▶ **Requirement**: When you reach the line containing "1. What would be one thing that you learned?" in the records below, start copying exactly, and stop once you have copied the line containing "## Option 2: Together on a boat (10/15min)".

[Stored items]
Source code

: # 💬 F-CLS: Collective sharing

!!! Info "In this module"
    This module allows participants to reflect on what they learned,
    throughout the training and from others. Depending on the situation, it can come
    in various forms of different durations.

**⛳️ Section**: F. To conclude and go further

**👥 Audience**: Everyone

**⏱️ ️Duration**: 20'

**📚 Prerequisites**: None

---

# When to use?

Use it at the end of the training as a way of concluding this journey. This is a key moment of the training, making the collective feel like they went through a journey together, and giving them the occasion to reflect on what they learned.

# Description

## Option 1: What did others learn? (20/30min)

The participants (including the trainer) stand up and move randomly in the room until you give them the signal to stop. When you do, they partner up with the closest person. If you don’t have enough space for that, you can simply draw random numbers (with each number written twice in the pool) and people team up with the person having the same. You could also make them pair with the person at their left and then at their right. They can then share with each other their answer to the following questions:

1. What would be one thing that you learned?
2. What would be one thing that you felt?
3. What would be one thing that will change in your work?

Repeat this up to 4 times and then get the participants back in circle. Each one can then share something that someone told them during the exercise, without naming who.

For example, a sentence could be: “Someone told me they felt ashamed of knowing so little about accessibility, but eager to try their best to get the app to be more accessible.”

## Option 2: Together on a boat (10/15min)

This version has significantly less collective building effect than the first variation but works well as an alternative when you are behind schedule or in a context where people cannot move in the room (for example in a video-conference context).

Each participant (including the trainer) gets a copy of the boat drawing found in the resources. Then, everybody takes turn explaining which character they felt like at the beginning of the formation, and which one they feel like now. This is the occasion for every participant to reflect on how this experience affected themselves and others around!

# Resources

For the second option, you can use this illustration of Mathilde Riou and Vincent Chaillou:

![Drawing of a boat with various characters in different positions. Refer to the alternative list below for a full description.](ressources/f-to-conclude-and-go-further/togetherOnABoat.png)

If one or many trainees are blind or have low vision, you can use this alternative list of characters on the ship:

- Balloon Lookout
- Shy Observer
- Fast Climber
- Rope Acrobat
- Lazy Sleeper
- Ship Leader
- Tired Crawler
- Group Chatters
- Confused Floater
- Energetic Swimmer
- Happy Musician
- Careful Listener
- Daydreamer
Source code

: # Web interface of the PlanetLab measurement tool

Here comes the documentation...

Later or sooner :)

▶ **Output of the exercise**:
1. What would be one thing that you learned?
2. What would be one thing that you felt?
3. What would be one thing that will change in your work?

Repeat this up to 4 times and then get the participants back in circle. Each one can then share something that someone told them during the exercise, without naming who.

For example, a sentence could be: “Someone told me they felt ashamed of knowing so little about accessibility, but eager to try their best to get the app to be more accessible.”

## Option 2: Together on a boat (10/15min)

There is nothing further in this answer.